INSTRUCTIONS FOR THE TASK:
Copy, from the data below, each line that has the word "Test".
[Opening SUPPLIED MATERIAL section]
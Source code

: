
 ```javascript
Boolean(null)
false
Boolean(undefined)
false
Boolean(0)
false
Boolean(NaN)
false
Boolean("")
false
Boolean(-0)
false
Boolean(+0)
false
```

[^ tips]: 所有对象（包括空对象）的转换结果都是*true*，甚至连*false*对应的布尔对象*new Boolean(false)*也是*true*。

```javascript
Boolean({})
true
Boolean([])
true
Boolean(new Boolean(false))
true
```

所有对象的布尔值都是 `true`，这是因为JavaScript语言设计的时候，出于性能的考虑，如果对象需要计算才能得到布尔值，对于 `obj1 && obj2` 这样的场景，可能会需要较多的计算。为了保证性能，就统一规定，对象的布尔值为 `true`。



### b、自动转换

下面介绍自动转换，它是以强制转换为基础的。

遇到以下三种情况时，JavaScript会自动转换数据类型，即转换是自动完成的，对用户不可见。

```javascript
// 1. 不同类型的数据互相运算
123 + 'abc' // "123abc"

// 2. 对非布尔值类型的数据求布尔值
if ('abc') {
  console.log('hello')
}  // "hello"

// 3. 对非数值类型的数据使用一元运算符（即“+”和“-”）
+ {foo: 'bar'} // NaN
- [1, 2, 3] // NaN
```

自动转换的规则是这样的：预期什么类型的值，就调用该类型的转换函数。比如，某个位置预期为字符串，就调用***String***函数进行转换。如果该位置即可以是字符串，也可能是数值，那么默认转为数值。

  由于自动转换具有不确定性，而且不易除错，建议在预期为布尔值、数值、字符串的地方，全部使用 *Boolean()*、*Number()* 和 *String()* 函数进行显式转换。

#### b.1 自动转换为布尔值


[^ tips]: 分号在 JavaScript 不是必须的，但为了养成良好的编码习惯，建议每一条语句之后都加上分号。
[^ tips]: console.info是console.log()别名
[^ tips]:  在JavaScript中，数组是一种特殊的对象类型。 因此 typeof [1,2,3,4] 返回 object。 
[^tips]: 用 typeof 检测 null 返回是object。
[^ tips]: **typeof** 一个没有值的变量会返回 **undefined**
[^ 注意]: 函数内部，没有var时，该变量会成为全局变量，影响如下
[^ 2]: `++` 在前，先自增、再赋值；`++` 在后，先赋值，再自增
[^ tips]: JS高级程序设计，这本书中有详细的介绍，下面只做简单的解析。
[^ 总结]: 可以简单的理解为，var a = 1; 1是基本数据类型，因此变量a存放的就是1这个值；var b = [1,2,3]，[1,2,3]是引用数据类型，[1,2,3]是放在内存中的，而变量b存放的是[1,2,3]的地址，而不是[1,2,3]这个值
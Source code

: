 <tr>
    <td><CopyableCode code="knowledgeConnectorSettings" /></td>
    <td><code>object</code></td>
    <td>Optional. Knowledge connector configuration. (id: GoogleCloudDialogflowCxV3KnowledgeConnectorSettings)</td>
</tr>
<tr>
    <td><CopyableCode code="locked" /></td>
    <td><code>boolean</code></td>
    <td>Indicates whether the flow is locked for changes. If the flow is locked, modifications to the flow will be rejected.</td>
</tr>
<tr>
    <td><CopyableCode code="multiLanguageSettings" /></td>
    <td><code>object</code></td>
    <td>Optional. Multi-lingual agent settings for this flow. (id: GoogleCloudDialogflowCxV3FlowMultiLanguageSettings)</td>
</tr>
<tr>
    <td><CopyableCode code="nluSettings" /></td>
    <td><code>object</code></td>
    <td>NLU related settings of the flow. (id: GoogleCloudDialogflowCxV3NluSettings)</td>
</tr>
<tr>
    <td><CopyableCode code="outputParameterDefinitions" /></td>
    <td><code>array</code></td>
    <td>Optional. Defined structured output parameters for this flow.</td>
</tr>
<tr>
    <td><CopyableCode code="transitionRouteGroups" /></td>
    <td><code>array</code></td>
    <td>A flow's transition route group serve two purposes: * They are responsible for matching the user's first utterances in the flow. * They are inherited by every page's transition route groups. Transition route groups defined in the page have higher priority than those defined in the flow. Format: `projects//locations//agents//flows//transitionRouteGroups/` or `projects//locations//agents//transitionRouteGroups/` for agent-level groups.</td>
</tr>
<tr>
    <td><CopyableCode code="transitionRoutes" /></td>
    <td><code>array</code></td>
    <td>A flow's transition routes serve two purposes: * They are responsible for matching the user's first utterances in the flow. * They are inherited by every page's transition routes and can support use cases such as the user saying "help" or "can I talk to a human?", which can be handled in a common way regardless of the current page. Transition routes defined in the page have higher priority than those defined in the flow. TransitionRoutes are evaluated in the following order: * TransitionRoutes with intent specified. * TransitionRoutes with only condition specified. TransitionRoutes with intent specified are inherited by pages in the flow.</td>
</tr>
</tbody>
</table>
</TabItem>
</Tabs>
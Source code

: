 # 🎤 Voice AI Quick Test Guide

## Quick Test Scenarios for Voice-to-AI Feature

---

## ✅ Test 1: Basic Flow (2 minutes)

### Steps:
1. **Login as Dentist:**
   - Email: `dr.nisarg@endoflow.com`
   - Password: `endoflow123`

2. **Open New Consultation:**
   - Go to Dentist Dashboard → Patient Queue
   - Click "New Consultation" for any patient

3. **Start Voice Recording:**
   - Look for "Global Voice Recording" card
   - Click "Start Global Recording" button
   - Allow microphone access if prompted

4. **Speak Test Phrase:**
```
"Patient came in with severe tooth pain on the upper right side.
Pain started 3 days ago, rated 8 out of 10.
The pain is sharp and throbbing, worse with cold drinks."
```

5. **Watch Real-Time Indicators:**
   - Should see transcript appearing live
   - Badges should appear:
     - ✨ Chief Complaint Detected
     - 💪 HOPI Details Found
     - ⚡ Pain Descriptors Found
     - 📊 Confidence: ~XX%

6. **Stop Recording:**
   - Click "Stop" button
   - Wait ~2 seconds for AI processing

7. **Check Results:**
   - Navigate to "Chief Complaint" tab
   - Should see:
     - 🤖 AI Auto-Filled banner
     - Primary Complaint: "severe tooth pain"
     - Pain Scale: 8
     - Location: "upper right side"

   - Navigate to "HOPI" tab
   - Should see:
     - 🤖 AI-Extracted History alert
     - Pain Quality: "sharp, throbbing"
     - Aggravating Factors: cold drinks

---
[Closing SUPPLIED MATERIAL section]
OUTPUT OF THE EXERCISE:
: # 🎤 Voice AI Quick Test Guide
## Quick Test Scenarios for Voice-to-AI Feature
## ✅ Test 1: Basic Flow (2 minutes)
4. **Speak Test Phrase:**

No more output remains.